Un archéologue trouve un instrument en forme de violon totalement conservé et donc indatable dans une caisse hermétique, dans le coffre fort d’un hotel particulier. Pouvez-vous l’aider ?

Dans une grotte, en vous promenant vers Nice sur une pierre par terre, on trouve en alphabet syriliique les lettres : épitaphe à Seikilos, et quelques signes étranges au dessus de chaque lettre. Que faites-vous de la pierre ?

Sur une partition, une dédicace est écrite : « à un génie ». Vers quel style allez vous diriger votre interprétation de cette partition ?

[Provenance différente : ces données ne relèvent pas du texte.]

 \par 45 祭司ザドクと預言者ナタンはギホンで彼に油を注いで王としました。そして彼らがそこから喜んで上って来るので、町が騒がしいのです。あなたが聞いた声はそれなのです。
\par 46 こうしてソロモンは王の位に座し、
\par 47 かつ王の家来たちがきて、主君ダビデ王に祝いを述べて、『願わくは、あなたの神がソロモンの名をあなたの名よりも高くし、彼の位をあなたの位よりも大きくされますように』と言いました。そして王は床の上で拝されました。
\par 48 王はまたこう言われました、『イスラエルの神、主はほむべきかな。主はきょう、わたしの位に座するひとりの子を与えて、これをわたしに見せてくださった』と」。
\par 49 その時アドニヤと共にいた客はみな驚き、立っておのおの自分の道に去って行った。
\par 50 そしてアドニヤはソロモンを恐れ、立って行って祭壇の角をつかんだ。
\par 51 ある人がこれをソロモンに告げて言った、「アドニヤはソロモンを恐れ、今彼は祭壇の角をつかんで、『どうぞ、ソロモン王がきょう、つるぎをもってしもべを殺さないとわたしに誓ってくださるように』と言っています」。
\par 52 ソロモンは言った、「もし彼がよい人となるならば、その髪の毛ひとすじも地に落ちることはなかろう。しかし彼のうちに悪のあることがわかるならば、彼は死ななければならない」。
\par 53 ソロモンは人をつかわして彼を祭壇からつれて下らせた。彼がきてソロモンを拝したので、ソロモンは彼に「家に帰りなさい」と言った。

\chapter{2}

En randonnée en Corse l’été, vous voyez au bord du chemin des pierres polies au nombre de cinq et qui sont disposées en rang, l’une à côté de l’autre, chaque fois l’une plus grosse que la précédente. Qu’allez-vous en faire ?

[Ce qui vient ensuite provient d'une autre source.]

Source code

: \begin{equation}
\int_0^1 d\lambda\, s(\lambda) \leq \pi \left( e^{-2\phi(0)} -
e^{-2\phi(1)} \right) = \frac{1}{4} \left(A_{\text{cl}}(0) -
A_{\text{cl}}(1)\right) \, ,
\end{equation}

Dans un vieux disque dur des années 2010, un dossier universitaire contient un document texte sur lequel est écrit « musique sans paroles » et un fichier son endommagé. Dans quel dossier de musique allez-vous le classer sur votre appareil ?

Pour l’instant l’observation de cette activité est une profusion de créativité dans les réponses, avec l’obtention de liens entre l’information, le contexte et le « méta-contexte » chez certains élèves. Le système est donc à améliorer. Il présente un gain de temps et d’efficacité sur le temps de résumé de cours que je propose en chaque début de cours, fait par les élèves, sur les 55mn allouées théoriquement. A la différence du sphérier, il ne permet pas à tous de participer de façon évidente, mais il permet un recadrage plus rapide. Il permet aussi aux élèves qui ne sont pas encore familiers avec l’autonomie une sécurité qui leur permet davantage d’expression puisque je reste vecteur de l’énoncé des énigmes.

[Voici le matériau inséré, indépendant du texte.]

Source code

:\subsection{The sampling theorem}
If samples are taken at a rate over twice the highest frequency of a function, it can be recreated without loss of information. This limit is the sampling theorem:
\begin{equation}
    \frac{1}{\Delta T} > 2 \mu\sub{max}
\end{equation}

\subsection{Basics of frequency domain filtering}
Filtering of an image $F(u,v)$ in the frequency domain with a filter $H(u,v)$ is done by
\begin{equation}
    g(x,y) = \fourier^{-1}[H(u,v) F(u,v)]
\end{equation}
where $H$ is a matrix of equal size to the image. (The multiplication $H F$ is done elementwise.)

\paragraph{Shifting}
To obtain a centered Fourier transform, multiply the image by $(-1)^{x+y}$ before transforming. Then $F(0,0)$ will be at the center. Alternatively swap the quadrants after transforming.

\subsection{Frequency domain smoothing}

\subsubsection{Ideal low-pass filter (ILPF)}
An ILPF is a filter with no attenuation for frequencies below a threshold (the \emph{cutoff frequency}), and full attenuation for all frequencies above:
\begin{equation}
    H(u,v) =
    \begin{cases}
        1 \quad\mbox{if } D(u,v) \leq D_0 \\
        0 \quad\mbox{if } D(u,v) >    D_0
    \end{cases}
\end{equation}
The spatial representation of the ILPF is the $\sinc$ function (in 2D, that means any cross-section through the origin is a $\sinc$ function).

Je pense donc me diriger la prochaine fois vers un procédé hybride et progressif, où l’élève pourrait formuler les questions une fois la démarche acquise.

Les retours affectifs des élèves semblent très positifs.

Je suis en train de travailler sur une séquence complète autour du travail fascinant de Jean-Pierre Astolfi, qui est en droite ligne avec l’ambition d’inclure l’erreur comme élément d’apprentissage déterminant et que je publierai une fois terminée.